#MarketTurbulence

Market turbulence is expected to rise in 2025 due to various factors. Here are some key drivers:

- *Economic Uncertainty*: Slowing growth, rising inflation, and differing interest rate policies among major central banks may affect currency pairs and Forex liquidity.

- *Geopolitical Tensions*: Ongoing conflicts, such as the Russia-Ukraine war, and tensions in the Middle East can disrupt supply chains and impact investor sentiment.

- *Tariffs and Trade Policies*: New tariffs, including proposed 200% tariffs on European alcohol and increased tariffs on steel and aluminum, can create uncertainty about future economic growth and inflation.

- *Interest Rate Environment*: The Federal Reserve's interest rate decisions, currently at 4.25%-4.50%, can influence market volatility, with potential rate cuts or increases affecting investor sentiment.

- *Sector Rotation*: The shift from growth to value stocks may continue as investors seek more stable returns, potentially impacting market trends.

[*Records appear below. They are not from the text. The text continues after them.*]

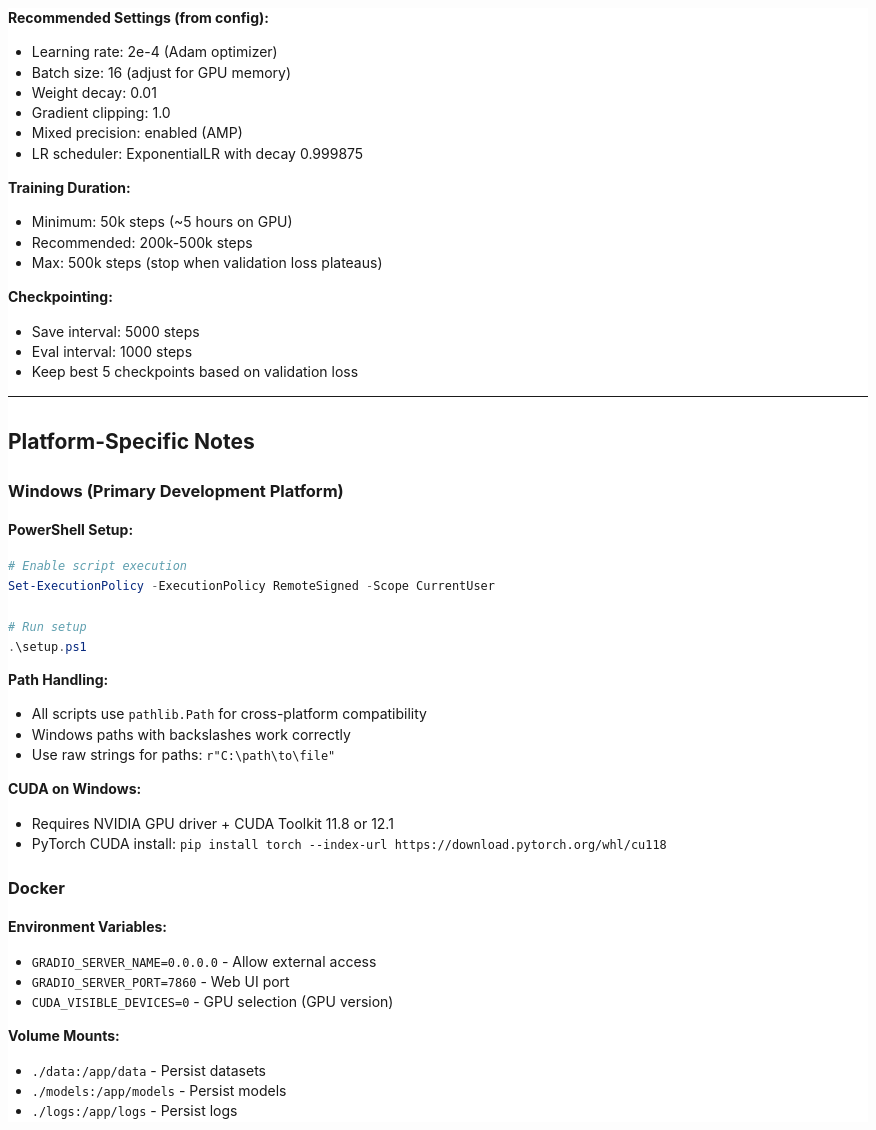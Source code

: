 **Recommended Settings (from config):**
- Learning rate: 2e-4 (Adam optimizer)
- Batch size: 16 (adjust for GPU memory)
- Weight decay: 0.01
- Gradient clipping: 1.0
- Mixed precision: enabled (AMP)
- LR scheduler: ExponentialLR with decay 0.999875

**Training Duration:**
- Minimum: 50k steps (~5 hours on GPU)
- Recommended: 200k-500k steps
- Max: 500k steps (stop when validation loss plateaus)

**Checkpointing:**
- Save interval: 5000 steps
- Eval interval: 1000 steps
- Keep best 5 checkpoints based on validation loss

---

## Platform-Specific Notes

### Windows (Primary Development Platform)

**PowerShell Setup:**
```powershell
# Enable script execution
Set-ExecutionPolicy -ExecutionPolicy RemoteSigned -Scope CurrentUser

# Run setup
.\setup.ps1
```

**Path Handling:**
- All scripts use `pathlib.Path` for cross-platform compatibility
- Windows paths with backslashes work correctly
- Use raw strings for paths: `r"C:\path\to\file"`

**CUDA on Windows:**
- Requires NVIDIA GPU driver + CUDA Toolkit 11.8 or 12.1
- PyTorch CUDA install: `pip install torch --index-url https://download.pytorch.org/whl/cu118`

### Docker

**Environment Variables:**
- `GRADIO_SERVER_NAME=0.0.0.0` - Allow external access
- `GRADIO_SERVER_PORT=7860` - Web UI port
- `CUDA_VISIBLE_DEVICES=0` - GPU selection (GPU version)

**Volume Mounts:**
- `./data:/app/data` - Persist datasets
- `./models:/app/models` - Persist models
- `./logs:/app/logs` - Persist logs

Some key trends to watch in 2025 include ¹ ² ³:

- *Commodity Trading*: Dynamic changes in commodity markets, driven by inflationary pressures, geopolitical risks, and the global energy transition, may create new opportunities for traders.

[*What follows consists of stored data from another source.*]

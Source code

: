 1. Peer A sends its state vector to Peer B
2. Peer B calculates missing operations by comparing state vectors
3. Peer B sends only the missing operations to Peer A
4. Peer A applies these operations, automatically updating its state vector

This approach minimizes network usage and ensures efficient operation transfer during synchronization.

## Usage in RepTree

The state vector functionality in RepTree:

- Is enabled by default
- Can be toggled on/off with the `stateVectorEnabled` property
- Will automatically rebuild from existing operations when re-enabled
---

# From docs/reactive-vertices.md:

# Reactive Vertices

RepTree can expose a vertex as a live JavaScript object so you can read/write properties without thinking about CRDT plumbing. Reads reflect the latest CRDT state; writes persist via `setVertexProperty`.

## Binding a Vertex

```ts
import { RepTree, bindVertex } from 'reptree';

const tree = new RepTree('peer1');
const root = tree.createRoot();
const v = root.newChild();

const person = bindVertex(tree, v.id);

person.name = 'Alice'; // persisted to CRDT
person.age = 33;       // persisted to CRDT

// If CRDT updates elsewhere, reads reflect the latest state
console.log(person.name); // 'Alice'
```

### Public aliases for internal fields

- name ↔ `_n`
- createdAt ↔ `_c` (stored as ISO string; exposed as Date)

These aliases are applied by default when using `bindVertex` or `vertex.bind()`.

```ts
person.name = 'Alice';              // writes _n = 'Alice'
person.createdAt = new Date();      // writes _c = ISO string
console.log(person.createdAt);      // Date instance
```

- *Growth of Trading in Southeast Asia*: The region's strong economic fundamentals and rapid digital transformation make it an attractive market for investors.

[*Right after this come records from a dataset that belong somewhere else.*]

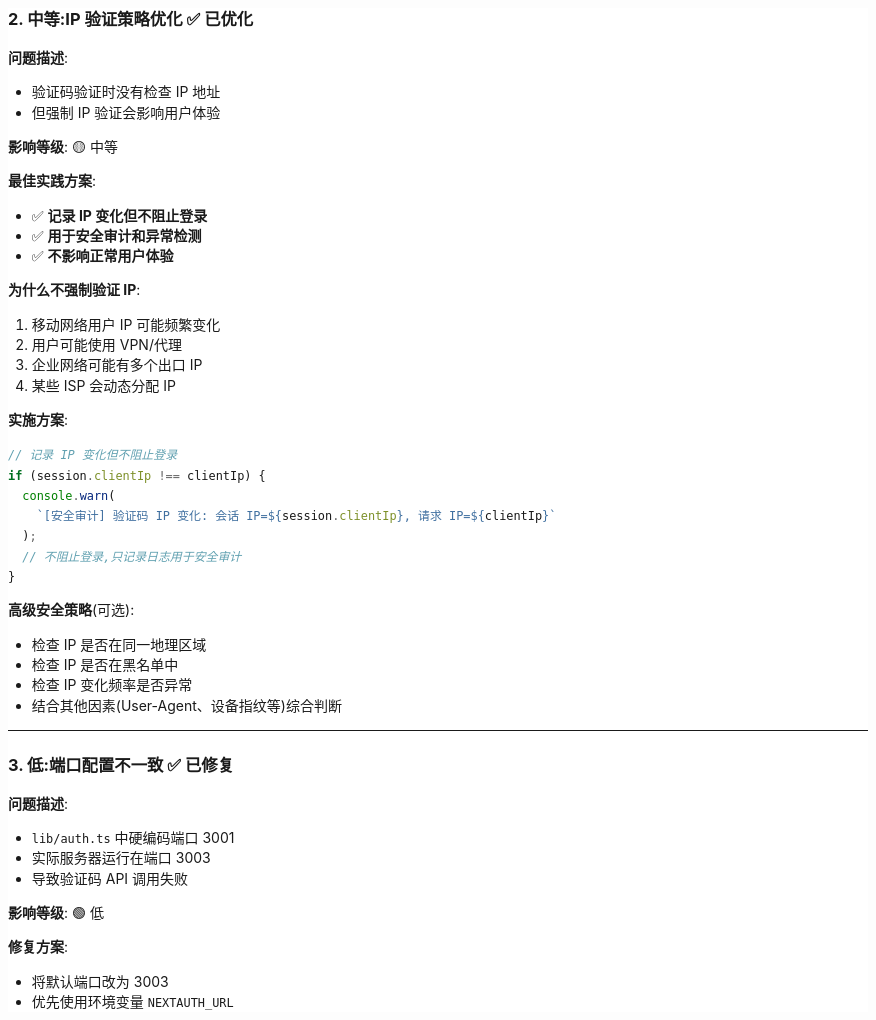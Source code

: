 
### 2. **中等:IP 验证策略优化** ✅ 已优化

**问题描述**:

- 验证码验证时没有检查 IP 地址
- 但强制 IP 验证会影响用户体验

**影响等级**: 🟡 中等

**最佳实践方案**:

- ✅ **记录 IP 变化但不阻止登录**
- ✅ **用于安全审计和异常检测**
- ✅ **不影响正常用户体验**

**为什么不强制验证 IP**:

1. 移动网络用户 IP 可能频繁变化
2. 用户可能使用 VPN/代理
3. 企业网络可能有多个出口 IP
4. 某些 ISP 会动态分配 IP

**实施方案**:

```typescript
// 记录 IP 变化但不阻止登录
if (session.clientIp !== clientIp) {
  console.warn(
    `[安全审计] 验证码 IP 变化: 会话 IP=${session.clientIp}, 请求 IP=${clientIp}`
  );
  // 不阻止登录,只记录日志用于安全审计
}
```

**高级安全策略**(可选):

- 检查 IP 是否在同一地理区域
- 检查 IP 是否在黑名单中
- 检查 IP 变化频率是否异常
- 结合其他因素(User-Agent、设备指纹等)综合判断

---

### 3. **低:端口配置不一致** ✅ 已修复

**问题描述**:

- `lib/auth.ts` 中硬编码端口 3001
- 实际服务器运行在端口 3003
- 导致验证码 API 调用失败

**影响等级**: 🟢 低

**修复方案**:

- 将默认端口改为 3003
- 优先使用环境变量 `NEXTAUTH_URL`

- *US Stock Market*: Analysts expect corporate profits to drive stock returns in 2025, with artificial intelligence and technological advancements continuing to shape market trends.

To navigate market turbulence, consider ²:

- *Staying Focused on the Long-Term*: Avoid making impulsive decisions based on short-term market fluctuations.

- *Diversifying Your Portfolio*: Spread investments across various asset classes to minimize risk.

- *Monitoring Market Trends*: Stay informed about economic news, policy changes, and sector rotation to make informed investment decisions.